Eu estava desconfortável com os ataques. Contrariamente ao que as pessoas pensam, eu tenho uma ótima relação com meu pai. Ele é uma pessoa democrática, nunca se importou de eu estar nessa gestão, que se opôs ao processo de impeachment de Dilma. É uma relação de respeito mútuo. Ele sabe que eu sou uma adulta e que sou gestora pública. Nossa conversa foi muito transparente no sentido de que eu estava realmente desconfortável na situação.

Ele chegou a lhe dar algum tipo de conselho?
Não, a decisão (de deixar a secretaria) partiu de mim. A gente conversa, mas não tem uma dinâmica preestabelecida. Levei a ele essa questão e ele disse que também ficaria mais confortável se eu ficasse afastada da Prefeitura nesse período. Tive também uma conversa com o prefeito, que estava sendo muito cobrado por eu fazer parte de sua equipe. Então, da mesma forma que nós avaliamos conjuntamente que mesmo depois do impeachment, eu poderia permanecer sem nenhum constrangimento na gestão, nem pro meu pai, nem pra mim, nem pro prefeito Fernando Haddad, nós avaliamos que naquele momento seria mais confortável pra nós que eu me afastasse por um período. Findo o período eleitoral, voltei para ajudar a fazer a transição.


Quando você se filiou ao PMDB? Foi seu primeiro partido?

Sim. Na verdade, eu me filiei ao PMDB no momento de assumir a gestão do prefeito Fernando Haddad, porque eu nunca fui filiada a partido político, eu nunca tive uma atividade político-partidária. Mas, avaliou-se à época, que seria interessante eu estar ligada ao PMDB para assumir a Assistência em São Paulo, e, por isso, eu me filiei. E, no momento em que a Marta saiu candidata a prefeita, havia uma incompatibilidade entre eu permanecer filiada ao PMDB e apoiar o prefeito para a reeleição. Então, me desfiliei.

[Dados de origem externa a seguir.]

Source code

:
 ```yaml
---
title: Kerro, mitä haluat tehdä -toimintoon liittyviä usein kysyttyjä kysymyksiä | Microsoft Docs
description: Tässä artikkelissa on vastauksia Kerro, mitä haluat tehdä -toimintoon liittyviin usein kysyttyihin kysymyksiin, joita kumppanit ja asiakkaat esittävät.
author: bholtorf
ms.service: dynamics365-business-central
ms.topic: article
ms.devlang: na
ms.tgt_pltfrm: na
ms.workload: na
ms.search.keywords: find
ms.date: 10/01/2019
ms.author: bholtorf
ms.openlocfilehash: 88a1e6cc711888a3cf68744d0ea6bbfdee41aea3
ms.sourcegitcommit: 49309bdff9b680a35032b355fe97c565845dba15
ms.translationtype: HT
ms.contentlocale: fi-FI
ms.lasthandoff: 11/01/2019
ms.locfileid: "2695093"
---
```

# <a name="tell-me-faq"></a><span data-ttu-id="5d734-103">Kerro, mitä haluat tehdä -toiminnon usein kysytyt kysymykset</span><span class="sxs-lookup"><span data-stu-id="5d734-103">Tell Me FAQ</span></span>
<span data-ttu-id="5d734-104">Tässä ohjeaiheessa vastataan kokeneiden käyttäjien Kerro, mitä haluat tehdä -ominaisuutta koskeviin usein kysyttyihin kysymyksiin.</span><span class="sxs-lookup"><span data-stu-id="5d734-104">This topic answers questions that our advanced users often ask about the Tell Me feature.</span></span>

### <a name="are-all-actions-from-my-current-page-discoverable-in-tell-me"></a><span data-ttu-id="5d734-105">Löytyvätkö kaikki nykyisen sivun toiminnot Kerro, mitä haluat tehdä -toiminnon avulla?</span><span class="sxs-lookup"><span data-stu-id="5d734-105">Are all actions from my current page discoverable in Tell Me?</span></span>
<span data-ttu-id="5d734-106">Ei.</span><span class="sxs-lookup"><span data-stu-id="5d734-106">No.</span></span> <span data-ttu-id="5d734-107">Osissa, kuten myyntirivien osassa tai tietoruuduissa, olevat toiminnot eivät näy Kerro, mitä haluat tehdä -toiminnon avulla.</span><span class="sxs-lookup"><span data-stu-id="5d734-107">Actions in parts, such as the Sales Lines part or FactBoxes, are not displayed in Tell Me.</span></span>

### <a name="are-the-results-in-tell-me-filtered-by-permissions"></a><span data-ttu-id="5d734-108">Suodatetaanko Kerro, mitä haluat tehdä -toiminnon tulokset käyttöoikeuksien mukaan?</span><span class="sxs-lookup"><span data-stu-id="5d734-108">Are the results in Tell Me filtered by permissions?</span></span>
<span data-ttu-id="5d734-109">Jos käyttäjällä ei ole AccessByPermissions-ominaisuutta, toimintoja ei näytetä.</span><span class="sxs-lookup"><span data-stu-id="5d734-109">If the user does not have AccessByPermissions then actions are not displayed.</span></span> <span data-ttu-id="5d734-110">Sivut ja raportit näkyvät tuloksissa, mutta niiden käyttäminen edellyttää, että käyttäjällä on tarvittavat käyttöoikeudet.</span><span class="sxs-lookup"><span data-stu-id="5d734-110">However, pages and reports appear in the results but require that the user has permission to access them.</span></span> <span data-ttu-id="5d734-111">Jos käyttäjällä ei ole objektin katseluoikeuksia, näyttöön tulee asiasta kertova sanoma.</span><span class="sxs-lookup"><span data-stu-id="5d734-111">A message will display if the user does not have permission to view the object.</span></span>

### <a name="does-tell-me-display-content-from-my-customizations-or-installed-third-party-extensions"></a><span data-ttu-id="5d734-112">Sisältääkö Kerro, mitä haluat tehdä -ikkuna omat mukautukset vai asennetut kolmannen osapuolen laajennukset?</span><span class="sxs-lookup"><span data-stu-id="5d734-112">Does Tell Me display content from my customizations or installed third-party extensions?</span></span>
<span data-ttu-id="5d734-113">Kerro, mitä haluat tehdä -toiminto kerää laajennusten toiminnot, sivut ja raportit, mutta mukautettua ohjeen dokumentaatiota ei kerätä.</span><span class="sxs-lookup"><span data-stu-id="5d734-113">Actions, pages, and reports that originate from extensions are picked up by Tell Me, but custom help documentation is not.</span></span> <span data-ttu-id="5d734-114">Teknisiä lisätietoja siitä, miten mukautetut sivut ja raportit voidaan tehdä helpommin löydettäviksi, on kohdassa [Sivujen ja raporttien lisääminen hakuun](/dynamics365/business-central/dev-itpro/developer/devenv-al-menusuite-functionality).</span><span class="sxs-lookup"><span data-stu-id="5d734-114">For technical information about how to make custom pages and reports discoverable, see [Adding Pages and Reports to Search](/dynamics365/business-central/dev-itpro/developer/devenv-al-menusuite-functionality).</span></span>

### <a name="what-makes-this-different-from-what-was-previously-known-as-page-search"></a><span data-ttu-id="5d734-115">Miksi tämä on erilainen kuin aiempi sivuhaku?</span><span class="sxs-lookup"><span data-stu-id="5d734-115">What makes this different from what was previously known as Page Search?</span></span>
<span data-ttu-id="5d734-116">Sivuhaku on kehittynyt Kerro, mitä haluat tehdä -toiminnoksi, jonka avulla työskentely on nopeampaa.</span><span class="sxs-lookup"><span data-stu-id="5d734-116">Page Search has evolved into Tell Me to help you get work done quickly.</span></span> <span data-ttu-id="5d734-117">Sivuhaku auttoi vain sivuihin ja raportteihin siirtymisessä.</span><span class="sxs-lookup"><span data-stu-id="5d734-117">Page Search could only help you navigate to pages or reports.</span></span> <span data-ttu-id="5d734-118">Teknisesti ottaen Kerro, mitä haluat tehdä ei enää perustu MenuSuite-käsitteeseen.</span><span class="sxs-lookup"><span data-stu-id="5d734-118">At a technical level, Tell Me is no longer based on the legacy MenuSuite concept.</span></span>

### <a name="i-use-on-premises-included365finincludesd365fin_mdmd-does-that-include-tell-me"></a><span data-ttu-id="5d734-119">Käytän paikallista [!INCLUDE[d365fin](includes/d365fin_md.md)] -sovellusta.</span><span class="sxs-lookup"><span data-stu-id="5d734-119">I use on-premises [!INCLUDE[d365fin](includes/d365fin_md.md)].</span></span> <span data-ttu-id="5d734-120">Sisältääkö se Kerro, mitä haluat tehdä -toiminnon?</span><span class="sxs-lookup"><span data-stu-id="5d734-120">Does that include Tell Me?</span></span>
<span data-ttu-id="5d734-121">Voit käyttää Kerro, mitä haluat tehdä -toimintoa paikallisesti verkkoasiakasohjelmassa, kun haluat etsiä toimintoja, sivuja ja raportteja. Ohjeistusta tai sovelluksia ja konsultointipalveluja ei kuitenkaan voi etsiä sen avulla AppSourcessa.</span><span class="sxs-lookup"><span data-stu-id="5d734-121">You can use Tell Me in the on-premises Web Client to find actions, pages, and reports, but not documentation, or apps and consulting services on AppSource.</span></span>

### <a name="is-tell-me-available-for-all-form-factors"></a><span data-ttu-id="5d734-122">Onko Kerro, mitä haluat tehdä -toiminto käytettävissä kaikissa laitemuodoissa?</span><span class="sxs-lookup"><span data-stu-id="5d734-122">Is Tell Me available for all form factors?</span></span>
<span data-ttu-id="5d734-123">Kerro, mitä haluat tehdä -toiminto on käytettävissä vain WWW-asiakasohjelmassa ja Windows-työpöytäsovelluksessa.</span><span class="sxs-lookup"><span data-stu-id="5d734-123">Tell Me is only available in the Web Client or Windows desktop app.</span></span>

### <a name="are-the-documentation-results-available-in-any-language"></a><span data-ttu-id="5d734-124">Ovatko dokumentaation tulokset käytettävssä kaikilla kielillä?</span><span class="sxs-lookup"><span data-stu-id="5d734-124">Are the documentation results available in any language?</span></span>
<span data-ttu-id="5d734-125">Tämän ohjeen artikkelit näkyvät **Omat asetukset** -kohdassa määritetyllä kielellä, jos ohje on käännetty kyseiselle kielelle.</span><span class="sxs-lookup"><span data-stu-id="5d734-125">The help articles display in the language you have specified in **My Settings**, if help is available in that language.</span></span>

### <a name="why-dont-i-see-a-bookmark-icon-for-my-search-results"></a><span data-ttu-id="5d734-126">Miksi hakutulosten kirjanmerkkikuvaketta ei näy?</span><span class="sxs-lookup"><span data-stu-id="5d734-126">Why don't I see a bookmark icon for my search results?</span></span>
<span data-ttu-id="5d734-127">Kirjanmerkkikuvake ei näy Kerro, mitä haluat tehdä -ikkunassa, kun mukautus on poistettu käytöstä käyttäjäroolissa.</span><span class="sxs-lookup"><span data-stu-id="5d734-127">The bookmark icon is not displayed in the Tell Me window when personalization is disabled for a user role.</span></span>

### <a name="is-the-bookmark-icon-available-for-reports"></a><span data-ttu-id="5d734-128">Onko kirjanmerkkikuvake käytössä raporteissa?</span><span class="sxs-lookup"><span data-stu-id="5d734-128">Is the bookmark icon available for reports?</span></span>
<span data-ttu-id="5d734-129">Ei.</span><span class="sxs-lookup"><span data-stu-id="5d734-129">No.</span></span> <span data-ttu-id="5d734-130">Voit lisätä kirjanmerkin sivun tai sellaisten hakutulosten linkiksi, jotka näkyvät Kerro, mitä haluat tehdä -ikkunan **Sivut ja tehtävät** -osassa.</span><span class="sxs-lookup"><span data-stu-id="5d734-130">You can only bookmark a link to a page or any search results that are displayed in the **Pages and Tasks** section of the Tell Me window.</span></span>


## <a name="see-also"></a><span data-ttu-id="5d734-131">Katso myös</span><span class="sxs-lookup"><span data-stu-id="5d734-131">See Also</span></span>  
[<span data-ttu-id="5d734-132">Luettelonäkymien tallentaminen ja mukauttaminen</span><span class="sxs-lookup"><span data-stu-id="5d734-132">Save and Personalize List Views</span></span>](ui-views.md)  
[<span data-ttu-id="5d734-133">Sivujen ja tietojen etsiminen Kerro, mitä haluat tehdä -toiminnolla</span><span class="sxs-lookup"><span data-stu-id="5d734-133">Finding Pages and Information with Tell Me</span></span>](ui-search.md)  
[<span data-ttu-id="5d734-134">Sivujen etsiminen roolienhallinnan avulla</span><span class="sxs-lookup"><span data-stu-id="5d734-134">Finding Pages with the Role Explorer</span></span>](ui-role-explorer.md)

Qual sua avaliação sobre o processo de impeachment? Você acha que foi golpe?

Eu sempre coloquei, de forma bem transparente, até em debates na PUC, que não acredito em nenhum momento que tenha havido golpe. Acho que o impeachment pode ser avaliado como bom ou ruim do ponto de vista político e aí, logicamente, há ideologias diversas. Agora, golpe não se pode dizer que foi, na medida em que há uma previsão constitucional. Aí é meu lado acadêmico que sustenta a tese de que temos uma Constituição – e ela diz que o vice assume em caso de impedimento. O Congresso Nacional, que é o órgão legítimo pra tomar essa decisão, tomou essa decisão. Eu acho que a avaliação que se pode fazer é se era bom ou se era ruim, se era bom para o Brasil ou ruim para o Brasil politicamente.

E qual a sua avaliação pessoal sobre isso?
Eu prefiro não falar sobre a minha avaliação pessoal sobre isso, até porque eu acho que o Brasil estava e está ainda num momento difícil, que tem que ser superado. Os caminhos para superação precisavam ser encontrados.

E sobre o governo Temer?
O meu pai é uma pessoa extremamente séria, competente, mas a grande qualidade dele é ser um grande articulador, coisa de que o Brasil precisa muito neste momento para retomar a normalidade institucional. E o meu pai é um republicano, lida muito bem com as instituições, tem um enorme respeito por elas. Acho que o Brasil passa por um momento difícil, mas ele está nas mãos de uma pessoa séria e um grande articulador.